> **Task objective**: In the listing, find every line that has the string "Erziehungsberechtigten" and copy it.

> **Exercise data**:
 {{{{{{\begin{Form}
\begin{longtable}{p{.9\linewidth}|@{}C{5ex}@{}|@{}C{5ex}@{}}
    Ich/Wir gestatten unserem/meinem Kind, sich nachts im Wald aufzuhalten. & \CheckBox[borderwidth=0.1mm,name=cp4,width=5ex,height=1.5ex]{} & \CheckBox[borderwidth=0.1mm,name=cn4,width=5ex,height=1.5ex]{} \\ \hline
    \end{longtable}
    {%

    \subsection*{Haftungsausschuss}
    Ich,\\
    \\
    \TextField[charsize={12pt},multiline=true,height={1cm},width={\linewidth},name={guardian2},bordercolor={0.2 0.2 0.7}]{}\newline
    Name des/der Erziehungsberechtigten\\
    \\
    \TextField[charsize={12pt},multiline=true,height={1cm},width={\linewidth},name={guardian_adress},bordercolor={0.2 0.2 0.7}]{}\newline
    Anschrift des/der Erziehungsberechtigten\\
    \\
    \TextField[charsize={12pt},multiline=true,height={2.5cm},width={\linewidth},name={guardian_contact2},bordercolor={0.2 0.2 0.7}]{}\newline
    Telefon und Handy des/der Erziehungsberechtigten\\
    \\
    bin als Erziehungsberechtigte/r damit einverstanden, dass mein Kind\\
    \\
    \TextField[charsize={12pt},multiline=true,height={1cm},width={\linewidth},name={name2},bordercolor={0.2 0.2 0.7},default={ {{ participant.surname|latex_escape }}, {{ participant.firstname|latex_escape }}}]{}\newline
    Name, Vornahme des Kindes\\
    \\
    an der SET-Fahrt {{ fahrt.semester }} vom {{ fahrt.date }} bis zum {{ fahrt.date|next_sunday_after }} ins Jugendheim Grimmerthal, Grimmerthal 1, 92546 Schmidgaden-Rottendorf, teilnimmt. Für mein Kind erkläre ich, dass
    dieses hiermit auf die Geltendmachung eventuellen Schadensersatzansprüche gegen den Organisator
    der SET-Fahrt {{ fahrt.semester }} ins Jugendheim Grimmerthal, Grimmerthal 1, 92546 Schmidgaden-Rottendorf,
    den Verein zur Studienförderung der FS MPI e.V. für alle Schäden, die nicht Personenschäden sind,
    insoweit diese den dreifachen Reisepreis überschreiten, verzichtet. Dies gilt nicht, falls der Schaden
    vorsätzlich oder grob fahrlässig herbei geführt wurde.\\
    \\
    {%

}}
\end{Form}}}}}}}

> **Finished task**:
    Name des/der Erziehungsberechtigten\\
    Anschrift des/der Erziehungsberechtigten\\
    Telefon und Handy des/der Erziehungsberechtigten\\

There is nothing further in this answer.